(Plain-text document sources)
*** Block opens ***

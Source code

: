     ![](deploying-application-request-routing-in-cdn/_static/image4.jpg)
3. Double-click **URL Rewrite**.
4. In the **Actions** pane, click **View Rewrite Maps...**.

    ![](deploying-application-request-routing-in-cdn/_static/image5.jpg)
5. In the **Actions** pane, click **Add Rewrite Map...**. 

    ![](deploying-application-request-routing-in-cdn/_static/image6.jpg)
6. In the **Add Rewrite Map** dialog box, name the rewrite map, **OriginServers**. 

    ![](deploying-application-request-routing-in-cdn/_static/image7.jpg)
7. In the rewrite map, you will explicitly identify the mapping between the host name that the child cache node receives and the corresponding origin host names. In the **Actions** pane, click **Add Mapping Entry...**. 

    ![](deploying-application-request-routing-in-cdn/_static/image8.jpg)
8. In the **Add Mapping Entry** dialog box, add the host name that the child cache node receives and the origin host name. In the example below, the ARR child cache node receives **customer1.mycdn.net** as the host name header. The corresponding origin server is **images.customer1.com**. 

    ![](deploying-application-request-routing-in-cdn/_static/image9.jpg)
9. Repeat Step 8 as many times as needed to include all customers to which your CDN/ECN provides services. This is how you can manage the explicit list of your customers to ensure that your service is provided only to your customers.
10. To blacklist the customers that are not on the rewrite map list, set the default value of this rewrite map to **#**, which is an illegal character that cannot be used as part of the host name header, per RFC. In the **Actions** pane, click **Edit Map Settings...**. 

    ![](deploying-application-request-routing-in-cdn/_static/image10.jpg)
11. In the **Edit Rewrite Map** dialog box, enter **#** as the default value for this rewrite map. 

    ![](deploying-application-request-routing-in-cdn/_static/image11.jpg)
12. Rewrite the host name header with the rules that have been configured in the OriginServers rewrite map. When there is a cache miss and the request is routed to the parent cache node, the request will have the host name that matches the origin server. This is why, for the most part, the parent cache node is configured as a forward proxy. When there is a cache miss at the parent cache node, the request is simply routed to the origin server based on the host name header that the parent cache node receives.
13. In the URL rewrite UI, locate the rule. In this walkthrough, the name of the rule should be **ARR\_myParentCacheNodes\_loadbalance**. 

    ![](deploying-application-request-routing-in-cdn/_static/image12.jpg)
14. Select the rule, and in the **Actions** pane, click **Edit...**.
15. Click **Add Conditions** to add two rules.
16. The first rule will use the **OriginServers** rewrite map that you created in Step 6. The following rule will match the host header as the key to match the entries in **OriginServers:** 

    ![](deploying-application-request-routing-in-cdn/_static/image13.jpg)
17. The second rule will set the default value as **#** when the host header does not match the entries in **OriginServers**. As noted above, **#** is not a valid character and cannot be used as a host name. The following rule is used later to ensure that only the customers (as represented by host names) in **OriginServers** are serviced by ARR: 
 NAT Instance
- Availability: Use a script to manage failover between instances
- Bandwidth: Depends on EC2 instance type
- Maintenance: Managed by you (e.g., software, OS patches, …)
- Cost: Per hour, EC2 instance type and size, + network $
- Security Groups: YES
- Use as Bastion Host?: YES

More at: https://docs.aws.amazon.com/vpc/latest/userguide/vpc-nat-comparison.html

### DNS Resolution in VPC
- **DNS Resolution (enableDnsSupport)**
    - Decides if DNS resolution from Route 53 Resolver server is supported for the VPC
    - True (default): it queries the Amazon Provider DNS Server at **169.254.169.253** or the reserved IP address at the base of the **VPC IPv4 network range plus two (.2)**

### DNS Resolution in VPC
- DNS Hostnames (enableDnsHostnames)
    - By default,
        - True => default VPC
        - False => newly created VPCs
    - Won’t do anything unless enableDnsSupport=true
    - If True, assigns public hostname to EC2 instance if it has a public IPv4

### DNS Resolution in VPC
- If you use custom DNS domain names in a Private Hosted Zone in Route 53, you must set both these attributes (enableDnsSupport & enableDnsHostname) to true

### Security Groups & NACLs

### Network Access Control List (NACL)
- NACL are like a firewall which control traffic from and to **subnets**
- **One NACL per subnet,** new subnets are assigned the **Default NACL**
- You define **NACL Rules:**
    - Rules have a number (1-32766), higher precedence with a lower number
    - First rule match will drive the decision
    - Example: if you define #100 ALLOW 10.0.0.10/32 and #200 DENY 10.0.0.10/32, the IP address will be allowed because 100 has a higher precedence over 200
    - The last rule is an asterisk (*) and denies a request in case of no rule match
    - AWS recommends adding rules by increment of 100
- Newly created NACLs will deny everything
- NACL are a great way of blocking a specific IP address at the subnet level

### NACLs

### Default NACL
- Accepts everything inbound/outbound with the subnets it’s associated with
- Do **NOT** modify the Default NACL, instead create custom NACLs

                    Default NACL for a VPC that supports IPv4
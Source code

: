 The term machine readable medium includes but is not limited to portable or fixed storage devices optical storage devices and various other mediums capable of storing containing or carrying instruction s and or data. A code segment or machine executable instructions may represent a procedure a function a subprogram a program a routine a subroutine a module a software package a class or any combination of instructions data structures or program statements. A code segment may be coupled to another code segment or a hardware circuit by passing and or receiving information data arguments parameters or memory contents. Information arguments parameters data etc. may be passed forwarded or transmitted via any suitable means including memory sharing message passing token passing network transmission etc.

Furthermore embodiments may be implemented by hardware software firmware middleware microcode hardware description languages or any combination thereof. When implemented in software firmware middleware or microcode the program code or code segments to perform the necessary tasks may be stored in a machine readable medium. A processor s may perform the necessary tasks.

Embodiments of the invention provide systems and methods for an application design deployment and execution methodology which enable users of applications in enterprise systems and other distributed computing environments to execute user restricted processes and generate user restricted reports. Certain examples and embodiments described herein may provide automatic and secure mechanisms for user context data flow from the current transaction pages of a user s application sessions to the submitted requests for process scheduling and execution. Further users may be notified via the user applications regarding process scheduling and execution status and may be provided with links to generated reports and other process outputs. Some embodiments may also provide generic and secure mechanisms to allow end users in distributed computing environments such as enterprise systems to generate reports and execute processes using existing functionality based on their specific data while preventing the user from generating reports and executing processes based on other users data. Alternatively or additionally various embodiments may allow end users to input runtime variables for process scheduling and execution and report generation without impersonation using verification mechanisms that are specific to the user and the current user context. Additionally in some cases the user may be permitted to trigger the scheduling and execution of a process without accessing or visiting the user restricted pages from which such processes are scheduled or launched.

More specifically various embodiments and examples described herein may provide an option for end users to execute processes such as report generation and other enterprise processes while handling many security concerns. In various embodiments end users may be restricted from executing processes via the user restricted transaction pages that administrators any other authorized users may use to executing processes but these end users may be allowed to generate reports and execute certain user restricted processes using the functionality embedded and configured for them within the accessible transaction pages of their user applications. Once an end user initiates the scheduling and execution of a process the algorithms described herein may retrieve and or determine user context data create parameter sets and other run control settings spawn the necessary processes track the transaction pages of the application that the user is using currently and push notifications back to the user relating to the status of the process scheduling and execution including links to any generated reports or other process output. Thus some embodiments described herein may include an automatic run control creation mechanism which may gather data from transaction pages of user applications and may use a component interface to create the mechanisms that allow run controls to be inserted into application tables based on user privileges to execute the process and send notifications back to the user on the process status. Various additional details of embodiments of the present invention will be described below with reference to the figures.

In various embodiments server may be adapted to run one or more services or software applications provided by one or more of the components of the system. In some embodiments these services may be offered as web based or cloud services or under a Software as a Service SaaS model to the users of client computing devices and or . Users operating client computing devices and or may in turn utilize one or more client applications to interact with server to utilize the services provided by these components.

*** Block closes ***

▶ _PROBLEM TO SOLVE_
If a line in the records contains the word "corresponding", copy it out.

▶ _EXERCISE ANSWER_
7. In the rewrite map, you will explicitly identify the mapping between the host name that the child cache node receives and the corresponding origin host names. In the **Actions** pane, click **Add Mapping Entry...**. 
8. In the **Add Mapping Entry** dialog box, add the host name that the child cache node receives and the origin host name. In the example below, the ARR child cache node receives **customer1.mycdn.net** as the host name header. The corresponding origin server is **images.customer1.com**. 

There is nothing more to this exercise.